Similarly, some answers are needed for chronic viral infections like HBV. Should all patients be screened for HBV? If so, which of them have to be treated? Also, what policy should be followed for patients with past HBV infection?[28]

Furthermore, among the several issues discussed between the rheumatologists and infectious disease doctors is the effect of immunosuppressive drugs on the immunogenicity of vaccines.[29] Having said that, it should be highlighted that vaccinations in patients with ARDs are of paramount importance. However, there are still issues for which adequate evidence is still lacking. For example, in the European League Against Rheumatism 2011 recommendations it is suggested that vaccination should ideally be administered in patients with stable disease due to the theoretical risk of a disease flare after vaccination. It is worth mentioning that the strength of this recommendation was graded with ‘D’ as this was largely based on expert opinion[30] and there are not many studies supporting this statement.

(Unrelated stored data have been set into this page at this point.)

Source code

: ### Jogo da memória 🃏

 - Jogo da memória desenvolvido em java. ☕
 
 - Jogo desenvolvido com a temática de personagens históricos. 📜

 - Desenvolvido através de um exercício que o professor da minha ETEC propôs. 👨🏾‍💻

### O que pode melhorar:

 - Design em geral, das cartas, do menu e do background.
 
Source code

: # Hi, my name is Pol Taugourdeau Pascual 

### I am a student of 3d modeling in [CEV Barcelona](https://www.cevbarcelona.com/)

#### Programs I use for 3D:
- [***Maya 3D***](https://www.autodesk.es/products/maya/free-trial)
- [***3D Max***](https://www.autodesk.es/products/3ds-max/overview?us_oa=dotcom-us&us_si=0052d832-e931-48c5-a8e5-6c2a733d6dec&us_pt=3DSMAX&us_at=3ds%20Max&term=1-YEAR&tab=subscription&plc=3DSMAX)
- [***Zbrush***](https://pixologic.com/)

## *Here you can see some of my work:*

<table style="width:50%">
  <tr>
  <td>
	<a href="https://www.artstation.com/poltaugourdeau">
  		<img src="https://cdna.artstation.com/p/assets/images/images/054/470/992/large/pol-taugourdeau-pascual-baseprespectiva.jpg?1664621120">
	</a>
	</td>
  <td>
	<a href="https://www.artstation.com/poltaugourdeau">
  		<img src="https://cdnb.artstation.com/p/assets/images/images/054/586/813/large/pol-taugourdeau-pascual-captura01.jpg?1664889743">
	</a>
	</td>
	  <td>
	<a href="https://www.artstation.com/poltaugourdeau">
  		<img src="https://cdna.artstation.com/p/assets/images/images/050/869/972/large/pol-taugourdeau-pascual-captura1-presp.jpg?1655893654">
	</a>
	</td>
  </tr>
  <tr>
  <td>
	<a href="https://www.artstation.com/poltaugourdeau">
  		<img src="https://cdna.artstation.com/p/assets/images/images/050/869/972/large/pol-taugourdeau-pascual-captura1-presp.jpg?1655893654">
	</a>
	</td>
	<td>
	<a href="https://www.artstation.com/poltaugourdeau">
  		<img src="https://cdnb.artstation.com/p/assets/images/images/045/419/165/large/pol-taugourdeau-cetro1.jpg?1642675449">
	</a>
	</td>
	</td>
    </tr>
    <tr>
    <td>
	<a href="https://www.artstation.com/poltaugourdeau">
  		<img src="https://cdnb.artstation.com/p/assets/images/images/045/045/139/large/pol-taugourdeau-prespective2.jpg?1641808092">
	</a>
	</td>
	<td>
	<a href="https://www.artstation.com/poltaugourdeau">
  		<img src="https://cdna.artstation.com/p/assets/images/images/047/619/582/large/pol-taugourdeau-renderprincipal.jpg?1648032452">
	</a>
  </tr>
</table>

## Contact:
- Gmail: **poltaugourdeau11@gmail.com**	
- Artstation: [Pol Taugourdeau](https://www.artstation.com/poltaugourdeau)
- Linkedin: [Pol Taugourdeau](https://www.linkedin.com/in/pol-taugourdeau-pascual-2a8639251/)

In this Special Collection of Therapeutic Advances of Musculoskeletal Diseases, the above-mentioned and other questions are discussed. It is highlighted that the immune system can be our friend or our foe considering that its function and dysregulation are the common denominators in autoimmune and infectious diseases. In the era of new drugs and new therapeutic strategies, safety of the patients should always be our first concern.